Trial Report Plasma cell targeting with the anti-CD38 antibody daratumumab in ME/CFS -a clinical pilot study, 2025, Fluge et al

[ryanc97]

If we're talking about averages, it has to be about the whole group. Otherwise, it would be cherrypicking - the same as if we found one person in the Rituximab study with a 5000 step count increase, called them a responder, and were comparing to that.

From Dara trial:

So average increase of 2503 steps at 8-9 months.

@forestglip


Pooling response by survey/SF36 data:

Responders in P3/Dara:

Average responder P3 n=46: 1k - 2.2k to 3.2k.

Average responder Dara n=6: 4k- 3k to 7k.

Non responders in P3/Dara:

Average stable symptoms P3 n=90: 1.5k - 2k to 3.5k

Avreage worsening symptoms P3 n=15: 0.6k - 1.8k to 2.4k

Average non responder Dara n=4: 0 - 3k to 3k

------------------------------------

In ritux P3, step effect does not correlate with SF36 response. In Dara, step effect correlates with SF36 response quite well.

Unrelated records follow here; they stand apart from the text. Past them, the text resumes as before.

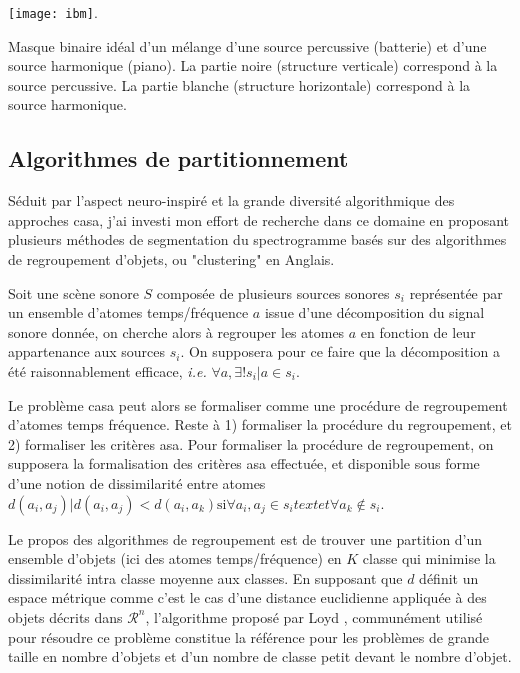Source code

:   \begin{marginfigure}
    \texttt{[image: ibm]}.
    \caption{Masque binaire idéal d'un mélange d'une source percussive (batterie) et d'une source harmonique (piano). La partie noire (structure verticale) correspond à la source percussive. La partie blanche (structure horizontale) correspond à la source harmonique.}
  \end{marginfigure}

  \subsection{Algorithmes de partitionnement}

  Séduit par l'aspect neuro-inspiré et la grande diversité algorithmique des approches casa, j'ai investi mon effort de recherche dans ce domaine en proposant plusieurs méthodes de segmentation du spectrogramme basés sur des algorithmes de regroupement d'objets, ou "clustering" en Anglais.

  Soit une scène sonore $S$ composée de plusieurs sources sonores $s_i$ représentée par un ensemble d'atomes temps/fréquence $a$ issue d'une décomposition du signal sonore donnée, on cherche alors à regrouper les atomes $a$ en fonction de leur appartenance aux sources $s_i$. On supposera pour ce faire que la décomposition a été raisonnablement efficace, \textit{i.e.} $\forall a, \exists ! s_i | a \in s_i$.

  Le problème casa peut alors se formaliser comme une procédure de regroupement d'atomes temps fréquence. Reste à 1) formaliser la procédure du regroupement, et 2) formaliser les critères asa. Pour formaliser la procédure de regroupement, on supposera la formalisation des critères asa effectuée, et disponible sous forme d'une notion de dissimilarité entre atomes $d(a_i, a_j) | d(a_i, a_j) < d(a_i, a_k) \text{si} \forall a_i, a_j \in s_i text{et} \forall a_k \notin s_i$.

  Le propos des algorithmes de regroupement est de trouver une partition d'un ensemble d'objets (ici des atomes temps/fréquence) en $K$ classe qui minimise la dissimilarité intra classe moyenne aux classes. En supposant que $d$ définit un espace métrique comme c'est le cas d'une distance euclidienne appliquée à des objets décrits dans $\mathcal{R}^n$, l'algorithme proposé par Loyd \cite{}, communément utilisé pour résoudre ce problème constitue la référence pour les problèmes de grande taille en nombre d'objets et d'un nombre de classe petit devant le nombre d'objet.

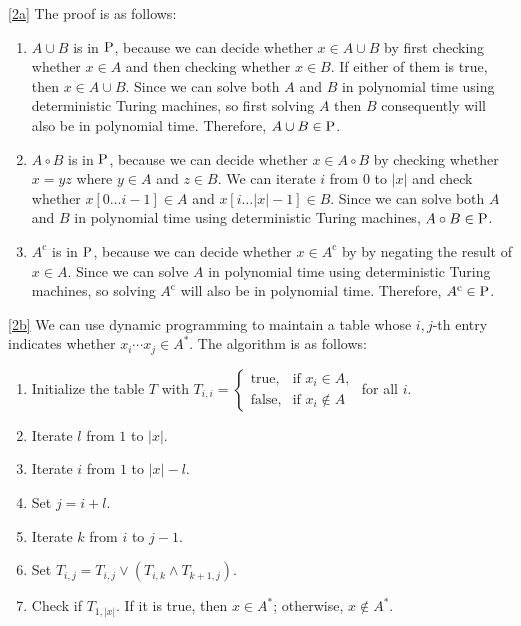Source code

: \documentclass{homework}
\begin{document}
\begin{solution}

  \ref{2a} The proof is as follows:
  \begin{enumerate}
    \item $A \cup B$ is in $\P$, because we can decide whether $x \in A \cup B$
      by first checking whether $x \in A$ and then checking whether $x \in B$.
      If either of them is true, then $x \in A \cup B$.
      Since we can solve both $A$ and $B$ in polynomial time using deterministic
      Turing machines, so first solving $A$ then $B$ consequently will also be
      in polynomial time. Therefore, $A \cup B \in \P$.
    \item $A \circ B$ is in $\P$, because we can decide whether $x \in A \circ B$ by
      checking whether $x = yz$ where $y \in A$ and $z \in B$.
      We can iterate $i$ from $0$ to $|x|$ and check whether $x[0 \ldots i-1] \in A$
      and $x[i \ldots |x| - 1] \in B$.
      Since we can solve both $A$ and $B$ in polynomial time using deterministic Turing machines,
      $A \circ B \in \P$.
    \item $A^{\text{c}}$ is in $\P$, because we can decide whether $x \in A^{\text{c}}$ by
      by negating the result of $x \in A$. Since we can solve $A$ in polynomial time
      using deterministic Turing machines, so solving $A^{\text{c}}$ will also be in
      polynomial time. Therefore, $A^{\text{c}} \in \P$.
  \end{enumerate}

  \ref{2b}
  We can use dynamic programming to maintain a table whose $i,j$-th entry indicates
  whether $x_{i} \cdots x_{j} \in A^{*}$.
  The algorithm is as follows:
  \begin{enumerate}
    \item Initialize the table $T$ with $T_{i, i} = \begin{cases}
      \text{true}, &\text{if } x_i \in A, \\
      \text{false}, &\text{if } x_i \notin A \end{cases}$ for all $i$.
    \item Iterate $l$ from $1$ to $|x|$.
    \item Iterate $i$ from $1$ to $|x| - l$.
    \item Set $j = i + l$.
    \item Iterate $k$ from $i$ to $j - 1$.
    \item Set $T_{i, j} = T_{i, j} \vee (T_{i, k} \wedge T_{k+1, j})$.
    \item Check if $T_{1, |x|}$.
          If it is true, then $x \in A^{*}$;
          otherwise, $x \notin A^{*}$.
  \end{enumerate}


\end{solution}
\end{document}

Surveys like SF36 are breeding grounds for placebo effects, step counts are not.

 

[Evergreen]

There are good reasons to be cautious, I think.

In the dara pilot, the SF36 physical function scores of people given rituximab increased by a mean 29 points (from a mean 26 to a mean 55) over [timeframe unclear to me] months.

In the phase II rituximab study (Fluge et al. 2015) , the SF36 physical function scores of people given rituximab increased by around 28 points by 20 months (from a mean 40 to a mean 68), and stayed there to 36 months (see last line of table below):

 

[forestglip]

Average responder step count increase in P3 n=46: 1k steps.

Average responder step count increase in Dara n=6: 4k steps.

Ah, sorry. I didn't realize you were comparing to responders in the Rituximab study.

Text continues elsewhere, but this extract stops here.